Catalyst of the Blue Economy, Gunter Pauli

Gunter Pauli’s Entrepreneurial Journey, from Guru of Biodegradability to Advocacy of Sustainability

Gunter Pauli

 

It wasn’t enough merely to make and sell biodegradable soap to tree-hugging consumers.

No. Gunter Pauli was a young man in a hurry, with big ambitions, making a big leap. So he set out to ensure that the entire complex surrounding his manufacturing process would also be biodegradable. That meant every fiber, material, and component from floor to roof in the plant infrastructure could be broken down by bacteria, fungi, or biological means.

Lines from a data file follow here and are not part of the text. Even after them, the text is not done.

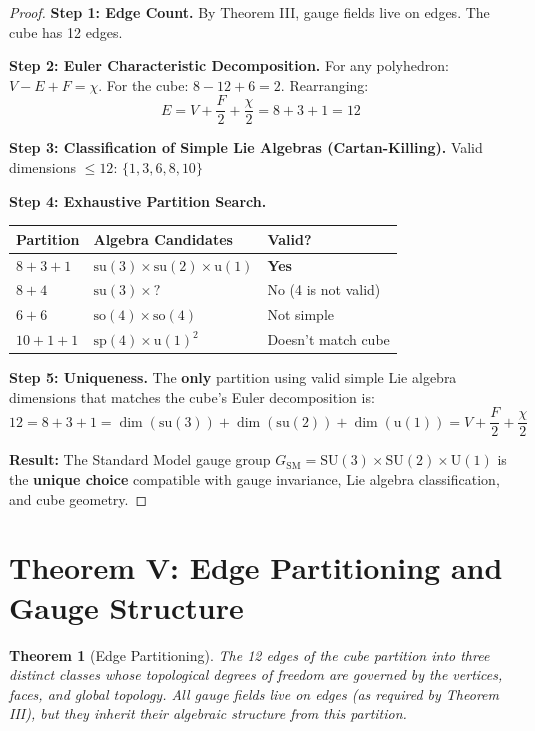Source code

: \documentclass[11pt,a4paper]{article}
\theoremstyle{plain}
\newtheorem{theorem}{Theorem}[section]
\theoremstyle{definition}
\theoremstyle{remark}
\newcommand{\SUthree}{\text{SU}(3)}
\newcommand{\SUtwo}{\text{SU}(2)}
\newcommand{\Uone}{\text{U}(1)}
\newcommand{\GSM}{G_{\text{SM}}}
\begin{document}
\begin{proof}
\textbf{Step 1: Edge Count.} By Theorem III, gauge fields live on edges. The cube has 12 edges.

\textbf{Step 2: Euler Characteristic Decomposition.} For any polyhedron: $V - E + F = \chi$. For the cube: $8 - 12 + 6 = 2$. Rearranging:
\[
\boxed{E = V + \frac{F}{2} + \frac{\chi}{2} = 8 + 3 + 1 = 12}
\]

\textbf{Step 3: Classification of Simple Lie Algebras (Cartan-Killing).} Valid dimensions $\leq 12$: $\{1, 3, 6, 8, 10\}$

\textbf{Step 4: Exhaustive Partition Search.}

\begin{center}
\begin{tabular}{lll}
\toprule
\textbf{Partition} & \textbf{Algebra Candidates} & \textbf{Valid?} \\
\midrule
$8 + 3 + 1$ & $\text{su}(3) \times \text{su}(2) \times \text{u}(1)$ & \textbf{Yes} \\
$8 + 4$ & $\text{su}(3) \times ?$ & No (4 is not valid) \\
$6 + 6$ & $\text{so}(4) \times \text{so}(4)$ & Not simple \\
$10 + 1 + 1$ & $\text{sp}(4) \times \text{u}(1)^2$ & Doesn't match cube \\
\bottomrule
\end{tabular}
\end{center}

\textbf{Step 5: Uniqueness.} The \textbf{only} partition using valid simple Lie algebra dimensions that matches the cube's Euler decomposition is:
\[
12 = 8 + 3 + 1 = \dim(\text{su}(3)) + \dim(\text{su}(2)) + \dim(\text{u}(1)) = V + \frac{F}{2} + \frac{\chi}{2}
\]

\textbf{Result:} The Standard Model gauge group $\GSM = \SUthree \times \SUtwo \times \Uone$ is the \textbf{unique choice} compatible with gauge invariance, Lie algebra classification, and cube geometry.
\end{proof}

\section{Theorem V: Edge Partitioning and Gauge Structure}

\begin{theorem}[Edge Partitioning]
The 12 edges of the cube partition into three distinct classes whose topological degrees of freedom are governed by the vertices, faces, and global topology. All gauge fields live on edges (as required by Theorem III), but they inherit their algebraic structure from this partition.
\end{theorem}
\end{document}
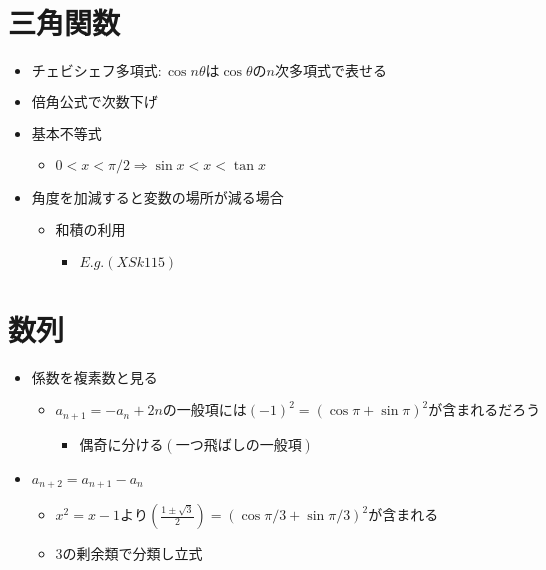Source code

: \documentclass[dvipdfmx,uplatex]{jsarticle}
\begin{document}
\section{三角関数}
\begin{itemize}
	\item $ チェビシェフ多項式: \cos nθ は \cos θ の n 次多項式で表せる$
	\item $ 倍角公式で次数下げ$
	\item $ 基本不等式$
	\begin{itemize}
		\item $ 0 < x < π/2 ⇒ \sin x < x < \tan x$
	\end{itemize}
	\item $ 角度を加減すると変数の場所が減る場合$
	\begin{itemize}
		\item $ 和積の利用$
		\begin{itemize}
			\item $ E.g. (XSk115)$
		\end{itemize}
	\end{itemize}
\end{itemize}

\section{数列}
\begin{itemize}
	\item $ 係数を複素数と見る$
	\begin{itemize}
		\item $ a_{n+1} = -a_n + 2n の一般項には (-1)^2 = (\cos \pi + \sin \pi)^2 が含まれるだろう$
		\begin{itemize}
			\item $ 偶奇に分ける(一つ飛ばしの一般項)$
		\end{itemize}
	\end{itemize}
	\item $ a_{n+2} = a_{n+1} - a_n$
	\begin{itemize}
		\item $ x^2=x-1 より\left(\frac{1\pm\sqrt{3}}{2}\right) = (\cos \pi/3 + \sin \pi/3)^2 が含まれる$
		\item $ 3の剰余類で分類し立式$
	\end{itemize}
\end{itemize}
\end{document}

It was audacious. It had never been done. It was, he proudly proclaimed, “the world’s first ecological factory.” It earned global recognition, and celebratory media.

And it had a fatal flaw.

Back in 1991-92, Pauli recalled, you could count on one hand the number of successful entrepreneurs combining ethical, ecological thinking with market savvy. “There was Ben and Jerry [gourmet ice cream makers] with organic dairy cows, and there was me with cosmetics. We were the change agents, demonstrating how business could be done differently, with zero waste and emissions.”

It was heady. Pauli was a cutting edge “guru” who was “eliminating chemicals that used to turn rivers into foam.” But while cleaning up Europe, his rapid growth was destroying biodiversity overseas. His key ingredient, palm oil, was grown in tropical plantations, metastasizing across Indonesia, eating up rain forests.

“I came to conclusion that I was clearly not the guru and pioneer,” he said. “I had confused biodegradation with sustainability.” That pivotal turning point brought a secular conversion or “awakening” that redefined his life, career, and outlook.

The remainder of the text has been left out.